Michiel E.R. Bongers, MD, Olivier Q. Groot, MD, and Quirina Thio, MD, research fellows at Massachusetts General Hospital, Kevin Raskin, MD, acting chief of Orthopaedic Oncology, Erik Newman, MD, and Santiago Lozano-Calderon, MD, PhD, orthopaedic oncology surgeons, and Joseph H. Schwab MD, chief of the Orthopaedic Spine Center and director of Spine Oncology & co-director of the Stephan L. Harris Chordoma Center at Mass General Cancer Center, and their colleagues in the Netherlands recently became the first to determine MCIDs on these three questionnaires for patients treated surgically for metastatic bone disease of lower extremities. Their report appears in Acta Oncologica.
This prospective study evaluated 33 adults that attended the orthopaedic oncology clinic at Mass General between April 1, 2017, and December 18, 2018, for metastatic disease of the femur, tibia or fibula and were scheduled for surgery for a pathologic fracture or impending fracture.
The subjects completed the PROMIS Global, Cancer-specific Physical Function and Pain Interference questionnaires before surgery, and then again one to three months afterward. Postoperatively, they also rated their overall response to surgery on a seven-point Likert scale. The answers to this "anchor" question were used to calculate MCIDs.
The average pre- to postoperative changes in scores were:
- PROMIS Pain Interference, −7.4
- PROMIS Cancer-specific Physical Function, +4.5
- PROMIS Global–Physical Health, +4.4
- PROMIS Global–Mental Health, −1.0
In response to the anchor question, 31 patients (94%) said they were "a little better," "somewhat better" or "much better" after surgery. Anchor-based MCIDs were calculated as:
- PROMIS Pain Interference, 7.5 points (95% CI, 3.4–12)

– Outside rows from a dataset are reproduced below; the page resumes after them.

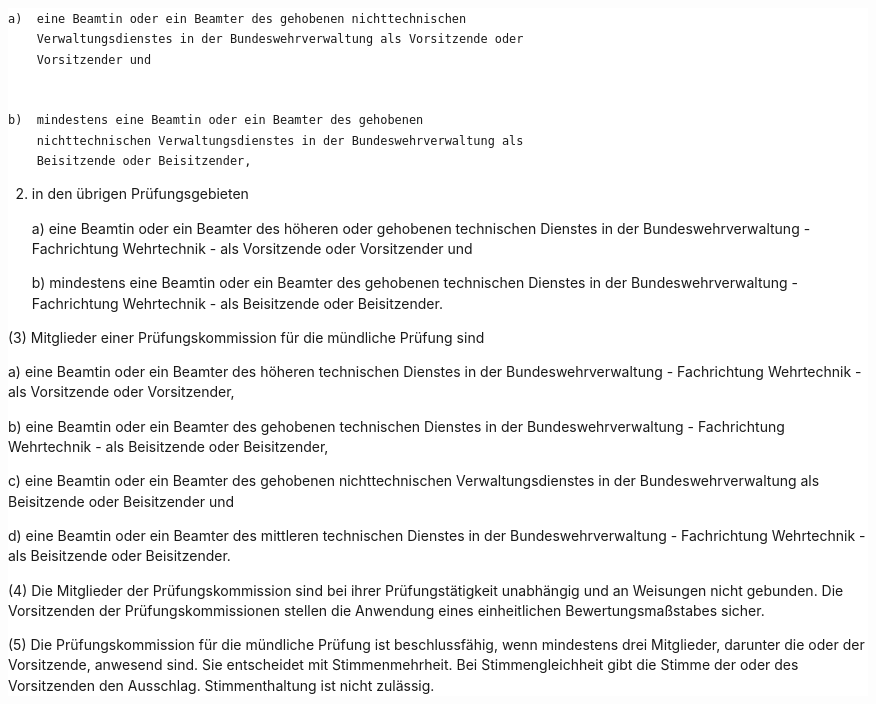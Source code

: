     a)  eine Beamtin oder ein Beamter des gehobenen nichttechnischen
        Verwaltungsdienstes in der Bundeswehrverwaltung als Vorsitzende oder
        Vorsitzender und


    b)  mindestens eine Beamtin oder ein Beamter des gehobenen
        nichttechnischen Verwaltungsdienstes in der Bundeswehrverwaltung als
        Beisitzende oder Beisitzender,





2.  in den übrigen Prüfungsgebieten

    a)  eine Beamtin oder ein Beamter des höheren oder gehobenen technischen
        Dienstes in der Bundeswehrverwaltung - Fachrichtung Wehrtechnik - als
        Vorsitzende oder Vorsitzender und


    b)  mindestens eine Beamtin oder ein Beamter des gehobenen technischen
        Dienstes in der Bundeswehrverwaltung - Fachrichtung Wehrtechnik - als
        Beisitzende oder Beisitzender.







(3) Mitglieder einer Prüfungskommission für die mündliche Prüfung sind

a)  eine Beamtin oder ein Beamter des höheren technischen Dienstes in der
    Bundeswehrverwaltung - Fachrichtung Wehrtechnik - als Vorsitzende oder
    Vorsitzender,


b)  eine Beamtin oder ein Beamter des gehobenen technischen Dienstes in
    der Bundeswehrverwaltung - Fachrichtung Wehrtechnik - als Beisitzende
    oder Beisitzender,


c)  eine Beamtin oder ein Beamter des gehobenen nichttechnischen
    Verwaltungsdienstes in der Bundeswehrverwaltung als Beisitzende oder
    Beisitzender und


d)  eine Beamtin oder ein Beamter des mittleren technischen Dienstes in
    der Bundeswehrverwaltung - Fachrichtung Wehrtechnik - als Beisitzende
    oder Beisitzender.




(4) Die Mitglieder der Prüfungskommission sind bei ihrer
Prüfungstätigkeit unabhängig und an Weisungen nicht gebunden. Die
Vorsitzenden der Prüfungskommissionen stellen die Anwendung eines
einheitlichen Bewertungsmaßstabes sicher.

(5) Die Prüfungskommission für die mündliche Prüfung ist
beschlussfähig, wenn mindestens drei Mitglieder, darunter die oder der
Vorsitzende, anwesend sind. Sie entscheidet mit Stimmenmehrheit. Bei
Stimmengleichheit gibt die Stimme der oder des Vorsitzenden den
Ausschlag. Stimmenthaltung ist nicht zulässig.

- PROMIS Cancer-specific Physical Function, 4.1 (0.6–7.6)
- PROMIS Global–Physical Health, 4.3 (2.0–6.6)
The anchor-based analysis did not yield a usable estimate for the MCID of PROMIS Global–Mental Health. Many patients adapt to a disease over time, which can contribute to the stabilization of mental health scores regardless of whether a particular treatment is received.
Patients—and clinicians—who understand these MCID values should be better prepared to manage their expectations about the quality of life after palliative/prophylactic surgery for lower-extremity metastases. A large, multicenter trial might be able to define narrower ranges of values.